Uploaded image for project: 'MariaDB Connector/J'
  1. MariaDB Connector/J
  2. CONJ-502

Aurora JDBC connections leaking between connection pools

    Details

    • Type: Bug
    • Status: Closed (View Workflow)
    • Priority: Critical
    • Resolution: Fixed
    • Affects Version/s: 1.5.9
    • Fix Version/s: 2.1.0, 1.6.3
    • Component/s: Failover
    • Labels:
      None

      Description

      So this bug is going to be a little light on concrete examples to duplicate the behavior we are seeing as it has been incredibly hard to duplicate in staging, but please bear with me as I explain. The tldr is we shard across multiple hikari pools backed by aurora, in production we observed sql exceptions after adding a new delete query, and then observed entities being written to the wrong shard, which after a code review likely points to the hikari pool or mariadb driver returning the wrong connection.

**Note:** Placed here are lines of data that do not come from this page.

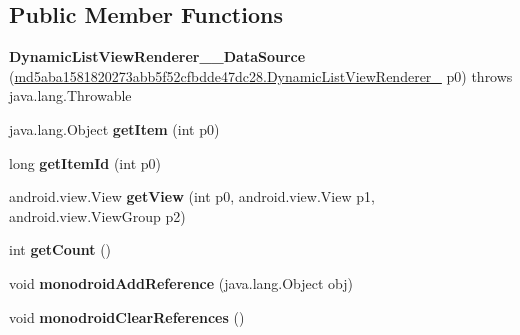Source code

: \subsection*{Public Member Functions}
\begin{DoxyCompactItemize}
\item 
\hypertarget{classmd5aba1581820273abb5f52cfbdde47dc28_1_1DynamicListViewRenderer__1__DataSource_a0626e8fd44c4b3fe48747b74c8f0e158}{}{\bfseries Dynamic\+List\+View\+Renderer\+\_\+\_\+\+Data\+Source} (\hyperlink{classmd5aba1581820273abb5f52cfbdde47dc28_1_1DynamicListViewRenderer__1}{md5aba1581820273abb5f52cfbdde47dc28.\+Dynamic\+List\+View\+Renderer\+\_} p0)  throws java.\+lang.\+Throwable 	\label{classmd5aba1581820273abb5f52cfbdde47dc28_1_1DynamicListViewRenderer__1__DataSource_a0626e8fd44c4b3fe48747b74c8f0e158}

\item 
\hypertarget{classmd5aba1581820273abb5f52cfbdde47dc28_1_1DynamicListViewRenderer__1__DataSource_a74b3d3adaef0ca6a9eb8cfa04a6a9e40}{}java.\+lang.\+Object {\bfseries get\+Item} (int p0)\label{classmd5aba1581820273abb5f52cfbdde47dc28_1_1DynamicListViewRenderer__1__DataSource_a74b3d3adaef0ca6a9eb8cfa04a6a9e40}

\item 
\hypertarget{classmd5aba1581820273abb5f52cfbdde47dc28_1_1DynamicListViewRenderer__1__DataSource_a166c2630ac29f1685c440f4098069e67}{}long {\bfseries get\+Item\+Id} (int p0)\label{classmd5aba1581820273abb5f52cfbdde47dc28_1_1DynamicListViewRenderer__1__DataSource_a166c2630ac29f1685c440f4098069e67}

\item 
\hypertarget{classmd5aba1581820273abb5f52cfbdde47dc28_1_1DynamicListViewRenderer__1__DataSource_a44e605155c71bf756e3e9659661fddf2}{}android.\+view.\+View {\bfseries get\+View} (int p0, android.\+view.\+View p1, android.\+view.\+View\+Group p2)\label{classmd5aba1581820273abb5f52cfbdde47dc28_1_1DynamicListViewRenderer__1__DataSource_a44e605155c71bf756e3e9659661fddf2}

\item 
\hypertarget{classmd5aba1581820273abb5f52cfbdde47dc28_1_1DynamicListViewRenderer__1__DataSource_a6f300a8b7a91a19dcd1b9186377a099c}{}int {\bfseries get\+Count} ()\label{classmd5aba1581820273abb5f52cfbdde47dc28_1_1DynamicListViewRenderer__1__DataSource_a6f300a8b7a91a19dcd1b9186377a099c}

\item 
\hypertarget{classmd5aba1581820273abb5f52cfbdde47dc28_1_1DynamicListViewRenderer__1__DataSource_a7bc92fb8f5995ca65fe28b495eba9495}{}void {\bfseries monodroid\+Add\+Reference} (java.\+lang.\+Object obj)\label{classmd5aba1581820273abb5f52cfbdde47dc28_1_1DynamicListViewRenderer__1__DataSource_a7bc92fb8f5995ca65fe28b495eba9495}

\item 
\hypertarget{classmd5aba1581820273abb5f52cfbdde47dc28_1_1DynamicListViewRenderer__1__DataSource_a490eeae3eb697cb8fba8008489ff5fc6}{}void {\bfseries monodroid\+Clear\+References} ()\label{classmd5aba1581820273abb5f52cfbdde47dc28_1_1DynamicListViewRenderer__1__DataSource_a490eeae3eb697cb8fba8008489ff5fc6}

\end{DoxyCompactItemize}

      Our application is built on top of Akka Persistence, which follows an event sourcing model. Each event is persisted as a new row in the database. Every 50 events (or journals) we create a snapshot of the full state. On recovery we replay the latest snapshot and all journals after that snapshot. At the application level we are sharding this data across multiple databases.

      Example schema:

      CREATE TABLE `journal` (
        persistence_id VARCHAR(255) NOT NULL,
        sequence_number BIGINT NOT NULL,
        deleted BOOLEAN DEFAULT FALSE,
        created_at BIGINT NOT NULL,
        message MEDIUMBLOB NOT NULL,
        PRIMARY KEY(persistence_id, sequence_number)
      ) ENGINE=InnoDB DEFAULT CHARSET=latin1;
      

      On 6/26 we released some new code to production, which enabled cleanup of the journal and snapshots.

      Example query:

      DELETE FROM journal WHERE persistence_id = ? AND sequence_number <= ?"
      

      We had manual processes in place to clean things up, but the tables were quite large so some of the delete queries took a long time and we started observing connection link exceptions.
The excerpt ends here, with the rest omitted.